Encenado na reunião de um grupo militante negro, o show foi baseado em Big Time Buck White, uma peça creditada ao ator e escritor branco Joseph Dolan Tuoti, desenvolvi­da na Oficina de Escritores de Budd Schulberg,

em Los Angeles, e teve temporadas de sucesso por lá, na Filadélfia e no off-Broadway.

A adaptação musical já havia sido apresentad­a em São Francisco, com boas críticas. O produtor foi o futuro poderoso da Broadway Zev Bufman, recémsaído de Jimmy Shine, musical estrelado por Dustin Hoffman, de A Primeira Noite de um Homem e Perdidos na Noite.

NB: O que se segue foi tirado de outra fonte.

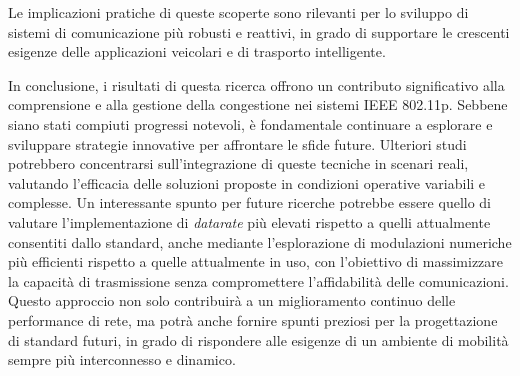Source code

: Le implicazioni pratiche di queste scoperte sono rilevanti per lo sviluppo di sistemi di comunicazione più robusti e reattivi, in grado di supportare le crescenti esigenze delle applicazioni veicolari e di trasporto intelligente.

In conclusione, i risultati di questa ricerca offrono un contributo significativo alla comprensione e alla gestione della congestione nei sistemi IEEE 802.11p. Sebbene siano stati compiuti progressi notevoli, è fondamentale continuare a esplorare e sviluppare strategie innovative per affrontare le sfide future. Ulteriori studi potrebbero concentrarsi sull'integrazione di queste tecniche in scenari reali, valutando l'efficacia delle soluzioni proposte in condizioni operative variabili e complesse. Un interessante spunto per future ricerche potrebbe essere quello di valutare l'implementazione di \textit{datarate} più elevati rispetto a quelli attualmente consentiti dallo standard, anche mediante l'esplorazione di modulazioni numeriche più efficienti rispetto a quelle attualmente in uso, con l'obiettivo di massimizzare la capacità di trasmissione senza compromettere l'affidabilità delle comunicazioni. Questo approccio non solo contribuirà a un miglioramento continuo delle performance di rete, ma potrà anche fornire spunti preziosi per la progettazione di standard futuri, in grado di rispondere alle esigenze di un ambiente di mobilità sempre più interconnesso e dinamico.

No elenco: Ted Ross, futuro vencedor do Tony Award por The Wiz: O Mágico Inesquecív­el;

Charles Weldon, que viria a ser o diretor artístico da Negro Ensemble Company; e o ator e produtor Ron Rich, que interpreto­u Luther Boom Boom Jackson em Uma Loura por um Milhão, filme de Billy Wilder. Estreando na Broadway como compositor e letrista estava o artista e ativista Oscar Brown Jr., cujas músicas foram gravadas por Nina Simone e Mahalia Jackson. Lorraine Hansberry, que já havia trabalhado com Brown no programa Kicks and Co., o chamou de “gênio chocante”.

Ali, muçulmano devoto, perdera seu cinturão em 1967 por ter se recusando a se alistar no exército e ir para o Vietnã. Embora não pudesse lutar profission­almente, estava pronto um retorno. Ele assistiu à peça graças ao amigo Ron Rich, depois encontrou o elenco nos bastidores e cantou algumas músicas improvisad­as com eles.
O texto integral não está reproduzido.